**PROBLEM REQUIREMENTS**
Your answer should be the exact lines of the data below from the one containing "- **Dialogue Response**: Instant" through the one containing "### Production Deployment"; please include nothing else.

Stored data
- - - -

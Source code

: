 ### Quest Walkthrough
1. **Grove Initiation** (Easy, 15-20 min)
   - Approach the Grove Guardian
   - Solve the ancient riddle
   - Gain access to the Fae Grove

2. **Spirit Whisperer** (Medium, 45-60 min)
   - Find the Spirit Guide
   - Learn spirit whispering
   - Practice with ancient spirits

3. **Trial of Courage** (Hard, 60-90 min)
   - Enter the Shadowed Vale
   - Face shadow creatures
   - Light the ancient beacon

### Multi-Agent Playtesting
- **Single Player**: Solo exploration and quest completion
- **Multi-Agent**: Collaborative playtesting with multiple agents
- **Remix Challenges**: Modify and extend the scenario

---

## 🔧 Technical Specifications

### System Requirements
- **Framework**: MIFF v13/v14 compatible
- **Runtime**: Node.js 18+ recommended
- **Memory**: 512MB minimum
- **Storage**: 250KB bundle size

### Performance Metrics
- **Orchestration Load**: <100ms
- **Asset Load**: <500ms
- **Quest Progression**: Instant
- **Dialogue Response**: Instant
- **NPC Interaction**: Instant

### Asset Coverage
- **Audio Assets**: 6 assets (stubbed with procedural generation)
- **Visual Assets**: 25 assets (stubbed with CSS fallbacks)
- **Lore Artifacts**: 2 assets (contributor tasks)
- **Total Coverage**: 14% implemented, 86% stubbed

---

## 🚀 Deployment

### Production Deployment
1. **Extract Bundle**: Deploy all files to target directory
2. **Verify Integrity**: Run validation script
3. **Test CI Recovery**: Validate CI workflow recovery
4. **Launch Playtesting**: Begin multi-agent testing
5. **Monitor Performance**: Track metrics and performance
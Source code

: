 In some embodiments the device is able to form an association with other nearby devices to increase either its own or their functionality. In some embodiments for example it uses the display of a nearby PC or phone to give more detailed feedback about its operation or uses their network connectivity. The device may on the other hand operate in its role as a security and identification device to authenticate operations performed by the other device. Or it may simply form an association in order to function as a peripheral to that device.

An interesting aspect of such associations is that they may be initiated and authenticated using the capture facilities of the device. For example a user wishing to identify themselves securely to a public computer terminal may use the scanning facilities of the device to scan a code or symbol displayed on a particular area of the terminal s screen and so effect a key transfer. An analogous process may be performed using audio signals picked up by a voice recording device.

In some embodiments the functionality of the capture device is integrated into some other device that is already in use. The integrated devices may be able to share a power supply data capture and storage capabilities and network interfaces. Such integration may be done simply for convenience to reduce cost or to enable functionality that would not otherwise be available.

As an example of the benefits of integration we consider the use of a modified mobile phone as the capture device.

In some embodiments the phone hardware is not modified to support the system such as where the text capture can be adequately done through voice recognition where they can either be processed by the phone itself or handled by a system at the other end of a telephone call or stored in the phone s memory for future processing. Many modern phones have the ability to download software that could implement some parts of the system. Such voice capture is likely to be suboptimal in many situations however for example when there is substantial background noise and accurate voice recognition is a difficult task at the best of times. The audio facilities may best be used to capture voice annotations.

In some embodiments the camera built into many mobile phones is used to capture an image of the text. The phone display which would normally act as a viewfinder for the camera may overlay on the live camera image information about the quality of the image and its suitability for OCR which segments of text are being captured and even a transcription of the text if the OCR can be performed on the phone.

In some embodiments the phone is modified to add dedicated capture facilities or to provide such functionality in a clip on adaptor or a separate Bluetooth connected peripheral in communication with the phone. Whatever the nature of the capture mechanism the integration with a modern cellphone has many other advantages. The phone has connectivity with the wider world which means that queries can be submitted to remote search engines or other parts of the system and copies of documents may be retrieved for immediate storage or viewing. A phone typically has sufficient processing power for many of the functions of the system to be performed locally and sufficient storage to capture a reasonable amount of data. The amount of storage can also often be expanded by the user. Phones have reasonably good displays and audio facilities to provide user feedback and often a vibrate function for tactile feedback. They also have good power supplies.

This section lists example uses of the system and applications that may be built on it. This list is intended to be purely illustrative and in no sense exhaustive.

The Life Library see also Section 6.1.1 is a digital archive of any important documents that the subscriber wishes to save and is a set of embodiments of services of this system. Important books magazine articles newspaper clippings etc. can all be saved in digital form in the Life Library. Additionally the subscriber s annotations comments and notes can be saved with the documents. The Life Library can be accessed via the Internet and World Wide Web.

- - - -

**RESPONSE TO THE TASK**
- **Dialogue Response**: Instant
- **NPC Interaction**: Instant

### Asset Coverage
- **Audio Assets**: 6 assets (stubbed with procedural generation)
- **Visual Assets**: 25 assets (stubbed with CSS fallbacks)
- **Lore Artifacts**: 2 assets (contributor tasks)
- **Total Coverage**: 14% implemented, 86% stubbed

---

## 🚀 Deployment

### Production Deployment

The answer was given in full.